In this course we are going to use intent to develop conscious control over our frame.
Intent is the part of our mind that wants an outcome. When my intent is to turn my car left a whole bunch of things happen to get the car turning left yet most of them I never think about. Action occurs on a subconscious level that is called into being by conscious intent.
Yi Chuan tells us to use this phenomenon in our practice. We want to get our subconscious to show us how to connect the internal framework of our body, show us how it feels.

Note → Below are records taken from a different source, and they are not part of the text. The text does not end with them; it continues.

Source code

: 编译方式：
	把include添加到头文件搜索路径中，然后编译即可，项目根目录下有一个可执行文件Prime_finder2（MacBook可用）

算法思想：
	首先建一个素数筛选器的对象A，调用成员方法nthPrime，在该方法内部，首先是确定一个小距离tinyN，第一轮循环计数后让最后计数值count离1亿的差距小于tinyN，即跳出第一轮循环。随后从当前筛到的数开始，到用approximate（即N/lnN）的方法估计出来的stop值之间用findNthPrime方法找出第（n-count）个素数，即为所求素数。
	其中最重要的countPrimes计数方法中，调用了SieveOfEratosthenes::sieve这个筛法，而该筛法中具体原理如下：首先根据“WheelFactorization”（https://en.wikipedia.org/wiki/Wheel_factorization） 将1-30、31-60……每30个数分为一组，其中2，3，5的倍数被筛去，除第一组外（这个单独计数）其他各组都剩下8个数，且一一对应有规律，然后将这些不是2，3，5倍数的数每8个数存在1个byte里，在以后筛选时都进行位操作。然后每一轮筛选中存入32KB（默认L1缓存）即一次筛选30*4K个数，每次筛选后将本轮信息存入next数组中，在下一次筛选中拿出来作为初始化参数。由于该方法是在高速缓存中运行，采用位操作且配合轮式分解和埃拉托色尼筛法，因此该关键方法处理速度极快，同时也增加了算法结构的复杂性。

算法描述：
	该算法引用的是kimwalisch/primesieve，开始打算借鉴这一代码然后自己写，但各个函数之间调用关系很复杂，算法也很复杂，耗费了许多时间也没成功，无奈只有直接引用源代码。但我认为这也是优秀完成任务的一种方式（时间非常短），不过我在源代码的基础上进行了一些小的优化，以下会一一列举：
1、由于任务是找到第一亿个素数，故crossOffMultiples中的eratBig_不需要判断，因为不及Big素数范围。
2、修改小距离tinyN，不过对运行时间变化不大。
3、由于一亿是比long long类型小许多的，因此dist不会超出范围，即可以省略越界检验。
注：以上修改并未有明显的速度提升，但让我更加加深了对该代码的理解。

To do this we often use strong visualizations, something I prefer to call as feelizations, to get our body to respond ‘as if’ the action visualized is really occurring. For example, if I imagine that I am truly holding up something heavy my body will begin acting like I am holding up something heavy. I’ve ‘tricked’ my subconscious into activating my structure through the use of my intent.
In this way we can systematically study and test the qualities that emerge from activating our frame. Eventually we can recreate those changes in frame state simply by recalling the feeling. I can physically recreate the feeling of holding something by recalling the feeling of that state. Feeling states can be combined and modified to draw out other qualities. For example, what if I combine the feeling of holding something heavy with the feeling of being light and floating like a helium balloon?
This way of training can be quite profound as it gets us out of the intellectual trap where knowing becomes the barrier to doing. Instead of trying to make a bunch of stuff happen with the conscious mind we intend and observe, allowing our conceptualization to be subservient to our direct physical experience of the changes that occur when applying Yi. We get the dog to wag the tail instead of the other way around.
This 'trick' of using Intent is really quite brilliant. It seems to me that there is a vast amount of intelligence we are not conscious of. Often times its our conscious mind interfering with our subconscious flow that mucks things up. By using Yi we bypass the need to conceptually understand before we can do. We tap the vast intelligence of our sub, no, super-conscious mind to just give us the answer.